Repeated bouncers are being hurled at India on its agricultural support programmes by the US, Australia and Canada among others. They rarely acknowledge the stark realities of poverty in India, including the suicides by farmers. The US insists that the input subsidies availed by India must go. Article 6.2 of the World Trade Organization’s Agreement on Agriculture (AoA) allows “government measures of assistance, whether direct or indirect, to encourage agricultural and rural development”, which “are an integral part of the development programs of developing countries.” It provides that “investment subsidies which are generally available to agriculture in developing country Members and agricultural input subsidies generally available to low-income or resource-poor producers shall be exempt from domestic support reduction commitments that would otherwise be applicable to such measures.” But the US has been on a warpath to eliminate Article 6.2 flexibilities for developing countries, including India, for some time now.
After having benefited from a range of agricultural subsidy programmes for more than two centuries, which sadly continue till date with impunity, it seems somewhat strange to witness trade-missiles being fired constantly by the US against India, one of its closest strategic allies in Asia. There is a pattern in the US’ trade demands which seldom change, regardless of the administration in power, including the current Trump administration with its aggressive policy of ‘America First’ in global trade.
During a heated discussion at a closed-door meeting of a dozen trade negotiators in the Canadian Mission in Geneva nearly a decade ago, a former chief Indian trade negotiator Gopal Pillai asked his US counterpart what the US was willing to do to reduce its farm subsidies before asking others to agree to onerous commitments. The US official was livid that such a question had been posed by an Indian official.

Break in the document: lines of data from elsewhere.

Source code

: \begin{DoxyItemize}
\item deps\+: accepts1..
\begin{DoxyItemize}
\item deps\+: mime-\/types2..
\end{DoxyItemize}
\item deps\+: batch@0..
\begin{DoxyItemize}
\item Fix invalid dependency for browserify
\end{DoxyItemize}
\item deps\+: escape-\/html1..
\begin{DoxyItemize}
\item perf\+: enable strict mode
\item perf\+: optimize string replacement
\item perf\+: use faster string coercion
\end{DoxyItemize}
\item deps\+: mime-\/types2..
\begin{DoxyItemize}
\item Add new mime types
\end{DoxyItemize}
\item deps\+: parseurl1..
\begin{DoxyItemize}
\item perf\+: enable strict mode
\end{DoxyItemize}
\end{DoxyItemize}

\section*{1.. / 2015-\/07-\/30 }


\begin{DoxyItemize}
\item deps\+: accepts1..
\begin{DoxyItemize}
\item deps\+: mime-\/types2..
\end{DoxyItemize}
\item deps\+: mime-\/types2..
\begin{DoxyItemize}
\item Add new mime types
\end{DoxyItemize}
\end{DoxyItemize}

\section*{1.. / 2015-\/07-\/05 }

Even in the arena of trade in services, the US has imposed numerous barriers on Indian short-term services providers. India, for example, has consistently demanded that the US settle for a “totalization” agreement involving the protection of benefit rights of workers and short-term IT (Information Technology) and other service providers who divide their working career between two or more countries.

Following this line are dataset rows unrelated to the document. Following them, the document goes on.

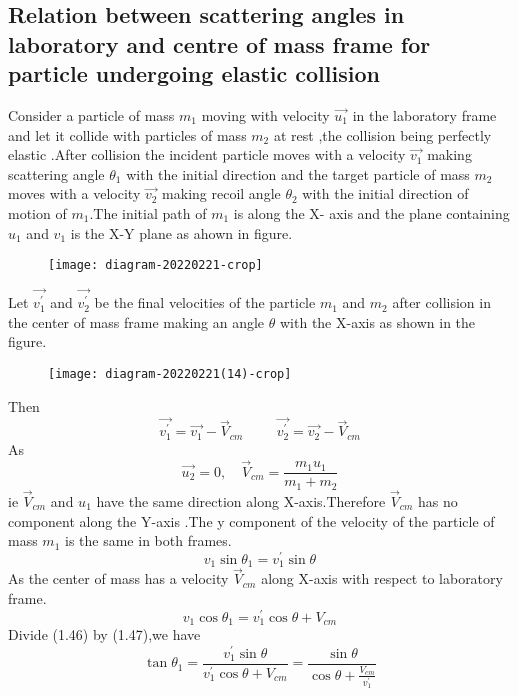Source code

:  \subsection{Relation between scattering angles in laboratory and centre of mass frame for particle undergoing elastic collision}
 Consider a particle of mass $m_1$ moving with velocity $\vec{u_1}$ in the laboratory frame and let it collide with particles of mass $m_2$ at rest ,the collision being perfectly elastic .After collision the incident particle moves with a velocity $\vec{v_1}$ making scattering angle $\theta_{1}$ with the initial direction and the target particle of mass $m_2$ moves with a velocity $\vec{v_2}$ making recoil angle $\theta_{2}$ with the initial direction of motion of $m_1$.The initial path of $m_1$ is along the X- axis and the plane containing $u_1$ and $v_1$ is the X-Y plane as ahown in figure.\\
 \begin{figure}[H]
 	\centering
 	\texttt{[image: diagram-20220221-crop]}
 	\caption{}
 	\label{}
 \end{figure}
 Let $\vec{v_1^{\prime}}$ and $\vec{v_2^{\prime}}$ be the final velocities of the particle $m_1$ and $m_2$ after collision in the center of mass frame making an angle $\theta$ with the X-axis as shown in the figure.
 \begin{figure}[H]
 	\centering
 	\texttt{[image: diagram-20220221(14)-crop]}
 	\caption{}
 	\label{}
 \end{figure}
 Then\\
 $$\vec{v_1^{\prime}}=\vec{v_1}-\vec{V}_{cm} \hspace{1cm} \vec{v_2^{\prime}}=\vec{v_2}-\vec{V}_{cm}$$
As $$\vec{u_2}=0 ,\quad \vec{V}_{cm}=\frac{m_1u_1}{m_1+m_2}$$
ie $\vec{V}_{cm}$ and $u_1$ have the same direction along X-axis.Therefore $\vec{V}_{cm}$ has no component along the Y-axis .The y component of the velocity of the particle of mass $m_1$ is the same in both frames.
\begin{equation}
v_1\sin\theta_1=v_1^{\prime}\sin\theta
\end{equation}
As the center of mass has a velocity $\vec{V}_{cm}$ along X-axis with respect to laboratory frame.
\begin{equation}
v_1\cos \theta_{1}=v_1^{\prime}\cos\theta +V_{cm}
\end{equation}
 Divide (1.46) by (1.47),we have \\
 $$\tan\theta_{1}=\frac{v_1^{\prime}\sin\theta}{v_1^{\prime}\cos\theta +V_{cm}}=\frac{\sin\theta}{\cos \theta +\frac{V_{cm}}{v_1^{\prime}}}$$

The US and India have already signed such totalization agreements with several countries.
But when it comes to signing a totalization agreement with India, whose IT companies lose more than $1 billion on social security payments in the American market, Washington has consistently rejected India’s demand, according to an IT analyst who asked not to be quoted. “Effectively, the Indian IT companies are annually paying a tax of more than $1 billion to the US,” the analyst said. The US also refuses to agree to India’s demand for treating short-term IT service providers “as a trade and not an immigration problem”. According to a report in The Hindu on 24 October, “nearly 100 Indian H-1B visa holders and their dependents reached out to US lawmakers on Monday (23 October), pleading for clearance of the massive backlog of green card petitions.”
The fact is, for the US, dollar-and-cent interests in trade matter the most. Washington treats trade priorities religiously and separately from any strategic interests with its allies, including Israel and India. The priorities on trade are seldom compromised for maintaining strategic/political interests. But the mandarins in the Indian foreign office refuse to accept this reality. When Suresh Prabhu commences his maiden visit to Washington as India’s trade policy chief on Wednesday he must ensure that New Delhi’s bilateral and multilateral trade priorities involving hundreds of millions of poor farmers and millions of unemployed IT graduates are not eclipsed by the aggressive ‘our way or highway’ demands of Uncle Sam.